Many scientific studies you read about are hinged on the wrong metric

Prove it’s not chance.
Prove it’s not chance.
Image: Reuters/Paulo Whitaker
We may earn a commission from links on this page.

Scientists love a good p-value.

If you’ve ever read an article about science, chances are, the author had to decide whether or not a p-value was trustworthy. As FiveThirtyEight shows with this handy interactive graphic, a good way of understanding a p-value is: ”how surprising would these results be if you assumed your hypothesis was false.” A p-value of less than .05—which is typically regarded as the gold-standard of statistical significance—says that the probability of the trend you observed is extremely high, if you assume that the two variables being tested are unrelated. Most of the time, with a few notable exceptions, journals require at least a p-value of less than .05 in order for scientific research to be published.

Yet more scientific research is citing p-values without further context, possibly as a quick way to get readers’ attention. Today (March 15), a study from researchers at Stanford University published (paywall) in JAMA found that from 1990 to 2014, the number of p-values popping up in the abstracts of over 1 million biomedical research papers more than doubled, from about 7% to 15%. In the identified “core” biomedical research journals, p-values were reported at rates around 33%, and studies that reported the results of clinical trials cited p-values at an even greater rate of 55%.

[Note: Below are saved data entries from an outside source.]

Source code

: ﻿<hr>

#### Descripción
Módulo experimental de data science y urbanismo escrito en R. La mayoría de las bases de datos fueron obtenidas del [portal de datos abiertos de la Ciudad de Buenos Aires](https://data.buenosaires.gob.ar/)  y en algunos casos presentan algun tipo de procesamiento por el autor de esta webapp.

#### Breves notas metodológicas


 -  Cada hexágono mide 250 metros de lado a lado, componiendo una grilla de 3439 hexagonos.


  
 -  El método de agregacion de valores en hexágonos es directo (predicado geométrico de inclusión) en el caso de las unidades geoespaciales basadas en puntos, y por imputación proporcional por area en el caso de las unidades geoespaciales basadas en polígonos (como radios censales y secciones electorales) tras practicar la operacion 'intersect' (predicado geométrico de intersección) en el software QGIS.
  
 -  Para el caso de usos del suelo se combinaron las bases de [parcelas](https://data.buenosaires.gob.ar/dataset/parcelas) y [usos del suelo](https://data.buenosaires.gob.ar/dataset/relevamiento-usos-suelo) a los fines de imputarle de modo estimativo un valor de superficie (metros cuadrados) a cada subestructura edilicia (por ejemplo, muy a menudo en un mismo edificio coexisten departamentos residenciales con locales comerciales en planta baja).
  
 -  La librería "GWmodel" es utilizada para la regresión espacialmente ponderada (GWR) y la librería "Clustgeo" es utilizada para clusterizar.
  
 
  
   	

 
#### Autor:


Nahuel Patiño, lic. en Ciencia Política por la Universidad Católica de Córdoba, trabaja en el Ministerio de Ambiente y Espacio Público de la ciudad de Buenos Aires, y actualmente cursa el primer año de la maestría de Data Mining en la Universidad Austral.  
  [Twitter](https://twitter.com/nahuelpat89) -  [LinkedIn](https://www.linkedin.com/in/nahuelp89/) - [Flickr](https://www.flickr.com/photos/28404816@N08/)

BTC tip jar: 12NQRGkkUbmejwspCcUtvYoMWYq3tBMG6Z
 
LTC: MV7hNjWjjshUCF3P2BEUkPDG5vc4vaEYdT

“The journals want novel research, and novelty is often associated with significant findings,” Joshua Wallach, an epidemiology PhD candidate at Stanford and co-author of the study, told Quartz. By putting small p-values in the abstracts of more papers, Wallach thinks that more and more papers are trying to hook readers who may not fully appreciate the limitations of what the statistic actually says.

While the p-value can be a useful tool, it’s less reliable without more in-depth statistics or methodology accompanying it because it can be manipulated and misinterpreted.

“I’ve heard this quote, ‘If you torture your data long enough, it will confess,'” Wallach said. In other words, it is possible to look at most data in a way that yields some significant finding (a process known as “p-hacking“). And as FiveThirtyEight reports, p-values don’t actually measure how likely it is for a given hypothesis is to be true. “The p-value only tells you something about the probability of seeing your results given a particular hypothetical explanation—it cannot tell you the probability that the results are true or whether they’re due to random chance,” Christine Ashwanden writes.

Wallach and his team aren’t alone in their thinking: On March 7, the American Statistical Association (ASA) issued a statement (pdf) about the role of p-values in scientific research reporting. “The p-value was never intended to be a substitute for scientific reasoning,” Ron Wasserstein, the ASA’s executive director, said in a press release (pdf). “Well-reasoned statistical arguments contain much more than the value of a single number.”

And the consequences of these p-values go far beyond buying into science that may not be replicated. “Patients with serious diseases have been harmed. Researchers have chased wild geese, finding too often that statistically significant conclusions could not be reproduced,” Donald Berry, a statistician at the University of Texas wrote in a supplementary commentary to the ASA’s statement.

To evaluate the credibility of a research paper, Wallach recommends that we look for other measures of reproducibility: The most reliable studies are those that have a large sample size, and also report statistics like confidence intervals, which show the range of results that scientists would expect to see 95% of the time.

“Everyone wants p-values that are statistically significant…and in most studies, they really have no meaning on their own,” Wallach said. In other words, without adequately describing other measure of statistics, like the size of the effect, or other factors like reproducibility, the clinical relevance, and study size, p-values don’t tell us much about the actual importance of a finding.